犬猫を可愛いと褒めそやすのと何ら変わらぬ口調で彼は言った。気に入った、だから養子に迎えられないかと、同じ調子で父に相談したのだろう。何故それをあの花沢幸次郎中将が了承したかは分からない。娘が欲しかったと言う理由ならそれこそ嫁いでくる彼の妻が居ると言うのに。
けれど件の妹は、後に花沢かなみと名乗って尾形の前に現れる。小さな箱入りになってしまった義兄を迎えに、角の取れていない真新しい喪服に身を包み、夫を喪い悲嘆に寝込む姉の代わりにやって来るのだ。
焼けた骨に良く似た色をした彼女の手に、骨壺を納めた白木の箱を手渡したのは尾形だった。その瞬間、父の声が蘇ったのをよく覚えている。

「呪われろ」

この少女こそ、父が遺した呪いなのかも知れない。
ならば少女がどう自分を殺すのか興味があった。
だから尾形は少し後、顎の抜糸を終えた夜。軍を出奔したその足で、幽霊屋敷と噂されるまでに落ちぶれた花沢邸から彼女を浚い出した。

「…やるなあ、お嬢さん」

それから三日間共に過ごしたが、尾形が狩へ出た隙に彼女は逃げてしまった。
意外に健脚だとは山を連れ歩いた尾形が一番知っており、焚火も砂を被せられすっかり冷えてしまっていたあたり、尾形が場を離れてから直ぐに彼女も行動に移ったことが窺えた。麓付近をだらだらと歩いていたのがいけなかった。彼女がこんな思い切った逃走に踏み切れたのは、下山は容易く、更に町が近いと踏んだからだろう。
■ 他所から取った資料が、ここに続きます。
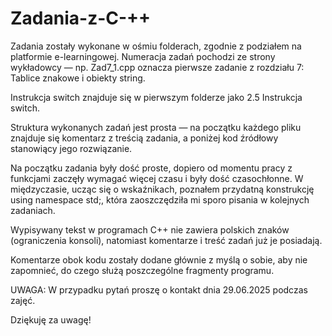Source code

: # Zadania-z-C-++

Zadania zostały wykonane w ośmiu folderach, zgodnie z podziałem na platformie e-learningowej. Numeracja zadań pochodzi ze strony wykładowcy — np. Zad7_1.cpp oznacza pierwsze 
zadanie z rozdziału 7: Tablice znakowe i obiekty string.

Instrukcja switch znajduje się w pierwszym folderze jako 2.5 Instrukcja switch.

Struktura wykonanych zadań jest prosta — na początku każdego pliku znajduje się komentarz z treścią zadania, a poniżej kod źródłowy stanowiący jego rozwiązanie.

Na początku zadania były dość proste, dopiero od momentu pracy z funkcjami zaczęły wymagać więcej czasu i były dość czasochłonne.
W międzyczasie, ucząc się o wskaźnikach, poznałem przydatną konstrukcję using namespace std;, która zaoszczędziła mi sporo pisania w kolejnych zadaniach.

Wypisywany tekst w programach C++ nie zawiera polskich znaków (ograniczenia konsoli), natomiast komentarze i treść zadań już je posiadają.

Komentarze obok kodu zostały dodane głównie z myślą o sobie, aby nie zapomnieć, do czego służą poszczególne fragmenty programu.

UWAGA: W przypadku pytań proszę o kontakt dnia 29.06.2025 podczas zajęć.

Dziękuję za uwagę!
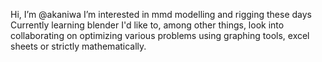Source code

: Hi, I’m @akaniwa
I’m interested in mmd modelling and rigging these days
Currently learning blender
I'd like to, among other things, 
look into collaborating on optimizing various problems using graphing tools, excel sheets or strictly mathematically.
事実、それは当たっている。
尾形は射落としてきた二羽の山鳥を雪の上に投げ捨て、自身の荷物を検めた。失くなった物は無く、むしろまだ数本しか使われていないマッチが一箱増えていた。この厳しい寒さの中、焚火を消してしまったことへの謝罪であろうことは直ぐに分かった。尾形が何時戻るか分からない以上、山火事を避ける為にも仕方ないことであるのに。

「違ったか」

あの少女は怨霊にはならない。
そんな確信と共に、小心さと善良さを示すマッチ箱を背嚢の奥に仕舞い込んだ。

「鍋、楽しみにしてたんだがな」

言いながら鳥の羽根を毟る。料理はあまり得意では無かった。